**Brief**
Among the entries below, find all lines that include "buildozer" and copy them.

**Recorded information**
####################

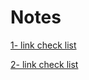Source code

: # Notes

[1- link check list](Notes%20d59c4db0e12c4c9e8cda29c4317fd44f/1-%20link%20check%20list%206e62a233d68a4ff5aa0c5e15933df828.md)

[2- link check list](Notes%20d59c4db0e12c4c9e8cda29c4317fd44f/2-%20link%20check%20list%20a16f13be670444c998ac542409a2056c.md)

####################

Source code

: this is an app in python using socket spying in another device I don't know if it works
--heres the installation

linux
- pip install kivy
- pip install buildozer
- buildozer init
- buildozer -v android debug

####################

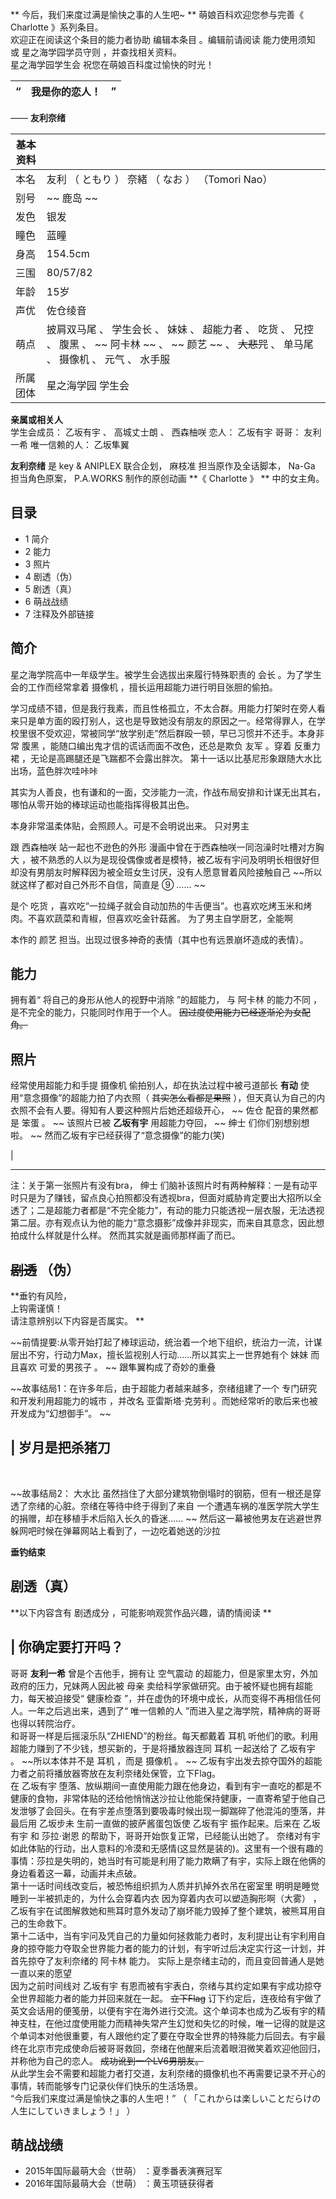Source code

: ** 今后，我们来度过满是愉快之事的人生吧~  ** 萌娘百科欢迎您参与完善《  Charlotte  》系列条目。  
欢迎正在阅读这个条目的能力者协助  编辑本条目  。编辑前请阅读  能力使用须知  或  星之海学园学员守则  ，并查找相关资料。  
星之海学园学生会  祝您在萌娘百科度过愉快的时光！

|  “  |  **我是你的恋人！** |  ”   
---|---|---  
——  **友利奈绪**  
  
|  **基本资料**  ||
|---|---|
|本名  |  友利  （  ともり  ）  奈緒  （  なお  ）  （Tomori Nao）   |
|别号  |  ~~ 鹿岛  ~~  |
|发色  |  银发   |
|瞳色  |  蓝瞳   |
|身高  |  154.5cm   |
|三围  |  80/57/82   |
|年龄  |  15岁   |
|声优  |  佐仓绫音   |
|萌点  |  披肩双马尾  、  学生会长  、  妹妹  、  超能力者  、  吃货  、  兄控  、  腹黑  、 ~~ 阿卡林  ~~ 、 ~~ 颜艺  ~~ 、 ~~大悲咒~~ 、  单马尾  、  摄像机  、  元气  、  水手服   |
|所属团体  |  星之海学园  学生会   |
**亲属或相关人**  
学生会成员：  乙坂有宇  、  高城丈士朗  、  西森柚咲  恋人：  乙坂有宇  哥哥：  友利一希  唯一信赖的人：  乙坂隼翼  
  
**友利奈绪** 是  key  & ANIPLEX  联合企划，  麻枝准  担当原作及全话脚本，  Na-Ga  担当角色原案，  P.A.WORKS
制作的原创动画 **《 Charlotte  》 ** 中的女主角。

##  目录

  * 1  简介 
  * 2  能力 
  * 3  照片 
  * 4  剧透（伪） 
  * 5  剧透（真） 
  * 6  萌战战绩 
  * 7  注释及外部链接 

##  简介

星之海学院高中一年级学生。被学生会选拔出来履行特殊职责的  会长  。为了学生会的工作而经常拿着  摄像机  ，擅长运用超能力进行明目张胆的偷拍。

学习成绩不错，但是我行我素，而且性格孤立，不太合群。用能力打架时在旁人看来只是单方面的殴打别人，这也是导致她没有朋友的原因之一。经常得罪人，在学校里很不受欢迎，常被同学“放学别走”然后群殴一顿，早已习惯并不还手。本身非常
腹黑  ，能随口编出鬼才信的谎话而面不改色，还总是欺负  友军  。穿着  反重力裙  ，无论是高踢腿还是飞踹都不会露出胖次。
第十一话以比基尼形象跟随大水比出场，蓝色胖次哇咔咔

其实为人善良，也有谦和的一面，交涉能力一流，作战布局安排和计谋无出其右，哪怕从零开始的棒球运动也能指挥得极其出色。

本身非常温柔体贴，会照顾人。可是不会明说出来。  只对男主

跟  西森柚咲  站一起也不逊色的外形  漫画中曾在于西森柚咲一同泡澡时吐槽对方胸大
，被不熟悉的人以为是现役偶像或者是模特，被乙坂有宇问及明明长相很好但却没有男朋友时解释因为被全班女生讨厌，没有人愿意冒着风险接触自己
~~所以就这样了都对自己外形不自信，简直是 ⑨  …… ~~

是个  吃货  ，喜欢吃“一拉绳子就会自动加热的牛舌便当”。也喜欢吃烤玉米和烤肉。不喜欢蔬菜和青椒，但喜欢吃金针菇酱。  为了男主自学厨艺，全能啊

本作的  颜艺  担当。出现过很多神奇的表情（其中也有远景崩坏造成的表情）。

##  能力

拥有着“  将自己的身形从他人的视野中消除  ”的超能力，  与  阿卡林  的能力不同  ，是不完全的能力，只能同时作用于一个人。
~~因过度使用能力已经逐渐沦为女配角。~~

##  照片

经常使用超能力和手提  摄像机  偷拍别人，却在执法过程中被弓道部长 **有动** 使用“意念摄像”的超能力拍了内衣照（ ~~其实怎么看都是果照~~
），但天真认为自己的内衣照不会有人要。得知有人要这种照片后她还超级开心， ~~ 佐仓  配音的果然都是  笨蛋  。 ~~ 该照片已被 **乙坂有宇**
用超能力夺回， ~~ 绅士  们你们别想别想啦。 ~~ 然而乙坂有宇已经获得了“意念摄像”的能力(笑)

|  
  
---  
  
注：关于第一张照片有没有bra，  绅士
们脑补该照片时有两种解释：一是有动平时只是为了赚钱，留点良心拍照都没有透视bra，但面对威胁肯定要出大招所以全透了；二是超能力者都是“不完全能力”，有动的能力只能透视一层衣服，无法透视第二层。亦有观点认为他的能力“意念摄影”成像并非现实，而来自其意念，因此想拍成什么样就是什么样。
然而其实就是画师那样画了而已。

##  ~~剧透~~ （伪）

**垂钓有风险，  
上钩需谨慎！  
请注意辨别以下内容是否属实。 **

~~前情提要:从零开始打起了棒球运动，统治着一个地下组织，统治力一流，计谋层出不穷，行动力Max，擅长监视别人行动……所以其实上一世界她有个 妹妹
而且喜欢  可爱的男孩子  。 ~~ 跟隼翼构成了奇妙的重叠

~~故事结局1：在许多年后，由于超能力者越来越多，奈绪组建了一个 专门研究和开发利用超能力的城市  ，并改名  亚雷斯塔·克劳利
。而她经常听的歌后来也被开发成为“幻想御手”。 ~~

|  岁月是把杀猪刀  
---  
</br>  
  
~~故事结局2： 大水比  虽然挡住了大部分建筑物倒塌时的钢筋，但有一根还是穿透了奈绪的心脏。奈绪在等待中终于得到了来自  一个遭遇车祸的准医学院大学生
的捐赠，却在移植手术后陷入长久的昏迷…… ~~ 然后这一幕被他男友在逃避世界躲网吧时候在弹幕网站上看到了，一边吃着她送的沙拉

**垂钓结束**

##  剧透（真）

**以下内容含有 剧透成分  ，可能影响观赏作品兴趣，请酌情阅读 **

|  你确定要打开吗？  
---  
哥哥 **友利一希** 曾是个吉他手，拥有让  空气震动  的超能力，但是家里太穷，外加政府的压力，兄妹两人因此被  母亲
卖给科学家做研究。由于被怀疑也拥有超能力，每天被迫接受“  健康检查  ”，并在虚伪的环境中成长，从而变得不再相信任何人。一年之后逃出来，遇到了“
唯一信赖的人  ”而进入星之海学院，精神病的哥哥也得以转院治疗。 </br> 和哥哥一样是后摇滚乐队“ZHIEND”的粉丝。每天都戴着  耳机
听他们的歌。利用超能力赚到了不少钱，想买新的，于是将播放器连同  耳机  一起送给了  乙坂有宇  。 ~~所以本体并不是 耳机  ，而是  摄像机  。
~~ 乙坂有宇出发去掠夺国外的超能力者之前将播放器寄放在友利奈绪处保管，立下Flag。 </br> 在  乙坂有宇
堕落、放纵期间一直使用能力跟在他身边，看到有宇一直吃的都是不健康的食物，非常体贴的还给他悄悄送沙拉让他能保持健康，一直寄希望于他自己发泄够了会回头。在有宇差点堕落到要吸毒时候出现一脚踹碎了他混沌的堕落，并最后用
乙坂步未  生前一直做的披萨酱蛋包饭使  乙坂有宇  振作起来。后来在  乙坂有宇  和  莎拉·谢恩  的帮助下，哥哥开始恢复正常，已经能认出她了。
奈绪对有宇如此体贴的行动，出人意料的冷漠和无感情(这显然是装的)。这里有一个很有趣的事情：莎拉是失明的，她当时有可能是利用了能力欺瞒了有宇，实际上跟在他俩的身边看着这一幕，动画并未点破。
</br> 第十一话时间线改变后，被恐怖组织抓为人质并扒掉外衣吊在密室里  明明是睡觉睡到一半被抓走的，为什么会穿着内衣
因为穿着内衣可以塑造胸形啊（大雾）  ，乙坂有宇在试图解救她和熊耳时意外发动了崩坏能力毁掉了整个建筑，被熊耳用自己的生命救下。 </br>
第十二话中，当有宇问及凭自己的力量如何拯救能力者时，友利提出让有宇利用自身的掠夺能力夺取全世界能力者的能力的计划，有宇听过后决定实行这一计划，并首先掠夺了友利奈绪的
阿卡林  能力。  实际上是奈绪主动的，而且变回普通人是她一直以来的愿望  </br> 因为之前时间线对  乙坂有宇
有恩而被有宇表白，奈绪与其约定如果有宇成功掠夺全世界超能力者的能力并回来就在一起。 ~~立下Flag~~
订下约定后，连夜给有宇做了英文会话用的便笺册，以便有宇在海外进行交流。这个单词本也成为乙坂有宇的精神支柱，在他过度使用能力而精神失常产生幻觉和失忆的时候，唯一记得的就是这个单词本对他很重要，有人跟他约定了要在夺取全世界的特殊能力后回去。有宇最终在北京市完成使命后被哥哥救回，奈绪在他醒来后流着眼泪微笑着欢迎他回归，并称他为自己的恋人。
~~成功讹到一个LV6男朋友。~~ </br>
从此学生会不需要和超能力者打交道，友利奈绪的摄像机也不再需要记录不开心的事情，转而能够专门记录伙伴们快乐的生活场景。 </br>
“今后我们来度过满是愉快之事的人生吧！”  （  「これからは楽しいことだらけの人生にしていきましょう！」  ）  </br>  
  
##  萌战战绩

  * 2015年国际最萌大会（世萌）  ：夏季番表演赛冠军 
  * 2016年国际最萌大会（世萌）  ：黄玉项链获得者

####################

**Result of the exercise**
- pip install buildozer
- buildozer init
- buildozer -v android debug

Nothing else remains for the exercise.